Texte intégral
S. Paoli -. Depuis ce matin, nous sommes, à France Inter, très frappés par la hauteur de vue de nos interlocuteurs [ndlr. Précédents interviewés : F. Hollande (PS) et L. Michel, ministre belge des Affaires étrangères] sur les questions qui engagent, pas simplement le risque d'une guerre en Irak, mais peut-être quelque chose qui ressemblerait à un nouvel état du monde. Iriez-vous jusque là ?

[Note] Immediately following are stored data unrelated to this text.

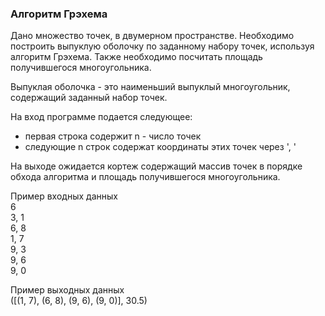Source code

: ### Алгоритм Грэхема
Дано множество точек, в двумерном пространстве. Необходимо построить выпуклую оболочку по заданному набору точек, используя алгоритм Грэхема. Также необходимо посчитать площадь получившегося многоугольника.

Выпуклая оболочка - это наименьший выпуклый многоугольник, содержащий заданный набор точек.

На вход программе подается следующее:
* первая строка содержит n - число точек
* следующие n строк содержат координаты этих точек через ', '

На выходе ожидается кортеж содержащий массив точек в порядке обхода алгоритма и площадь получившегося многоугольника.

Пример входных данных  
6  
3, 1  
6, 8  
1, 7  
9, 3  
9, 6  
9, 0  

Пример выходных данных  
([(1, 7), (6, 8), (9, 6), (9, 0)], 30.5)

- "Je viens d'entendre la conclusion de D. Bromberger, je partage son analyse. Ce qui est en cause, au-delà de la crise irakienne, c'est la façon d'envisager ce qu'il est convenu d'appeler une forme de gouvernance mondiale. Est-ce que le monde de demain sera un monde où chacun fera à sa tête, où les grandes puissances décideront solitairement de leurs intérêts ou est-ce qu'on va continuer à organiser ce monde ? On a fait des progrès considérables depuis un demi siècle : l'ONU elle-même, l'Organisation mondiale du commerce dans le domaine des relations commerciales ; J. Chirac propose une organisation mondiale de l'Environnement, on voit émerger aussi une justice pénale internationale. Bref, la tendance est dans cette direction. Poser des règles, humaniser la mondialisation, c'est cela qui est en cause au-delà de ce qui se passe aujourd'hui et qui, en soi, est évidemment d'une extrême gravité."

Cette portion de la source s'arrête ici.